My understanding is that doing so would ensure that treatment is essentially random given any combination of the values of the confounders, and thus mimicking a randomized control trial.

However, this randomization of treatment seems to me to be only part of what makes an RCT the gold standard of causal inference. In an RCT, randomization of treatment also ensures the random distribution of potential outcomes between treatment and control groups.

And this is where I am struggling. In certain sets of observational data, it seems entirely possibly that balancing on treatment propensity would not ensure balance on potential outcomes propensity. In other words, within any given stratified propensity score bucket, the treated audience could have a different potential outcomes propensity than the control audience. And thus the difference between the two groups averages would be a biased causal effect estimate.

Is there something that I am missing here, and thus this isn’t a concern in practice? If not, are there other causal inference techniques out there that attempt to address this potential introduction of bias?
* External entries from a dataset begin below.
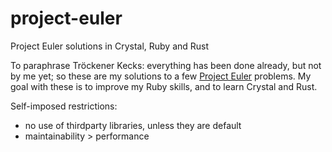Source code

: # project-euler
Project Euler solutions in Crystal, Ruby and Rust

To paraphrase Tröckener Kecks: everything has been done already, but not by me yet; so these are my solutions to a few
[Project Euler](https://projecteuler.net) problems. My goal with these is to improve my Ruby skills, and to learn Crystal and Rust.

Self-imposed restrictions:
* no use of thirdparty libraries, unless they are default
* maintainability > performance
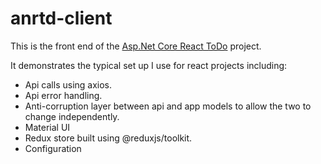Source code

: # anrtd-client
This is the front end of the [Asp.Net Core React ToDo](../README.md) project.

It demonstrates the typical set up I use for react projects including:
- Api calls using axios.
- Api error handling.
- Anti-corruption layer between api and app models to allow the two to change independently.
- Material UI
- Redux store built using @reduxjs/toolkit.
- Configuration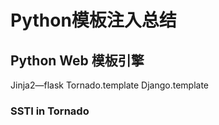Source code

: # Python模板注入总结

## Python Web 模板引擎
Jinja2—flask
Tornado.template
Django.template

### SSTI in Tornado
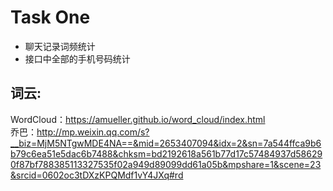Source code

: # Task One

* 聊天记录词频统计
* 接口中全部的手机号码统计


## 词云:
WordCloud：https://amueller.github.io/word_cloud/index.html   
乔巴：http://mp.weixin.qq.com/s?__biz=MjM5NTgwMDE4NA==&mid=2653407094&idx=2&sn=7a544ffca9b6b79c6ea51e5dac6b7488&chksm=bd2192618a561b77d17c57484937d586290f87bf788385113327535f02a949d89099dd61a05b&mpshare=1&scene=23&srcid=0602oc3tDXzKPQMdf1vY4JXq#rd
Any help here is much appreciated!


1 Answer 1


You might be missing the key assumption required for propensity score methods (and all methods that rely on covariate adjustment, of which propensity score methods are a set, and likely not even among the best methods) to yield valid estimates of the causal effect: strong ignorability. String ignorability says that the potential outcomes are functions of the variables you are adjusting for (i.e., balancing) and possibly other variables that are independent of the treatment. That means by balancing the covariates, you are balancing the potential outcomes (at least, the components of the potential outcomes that are otherwise associated with treatment). If strong ignorability is not met, then methods of covariate adjustment do not balance the potential outcomes. Some argue strong ignorability can never be met in empirical applications, implying covariate adjustment methods are never valid for estimating causal effects.

My answer here on potential outcomes might be helpful.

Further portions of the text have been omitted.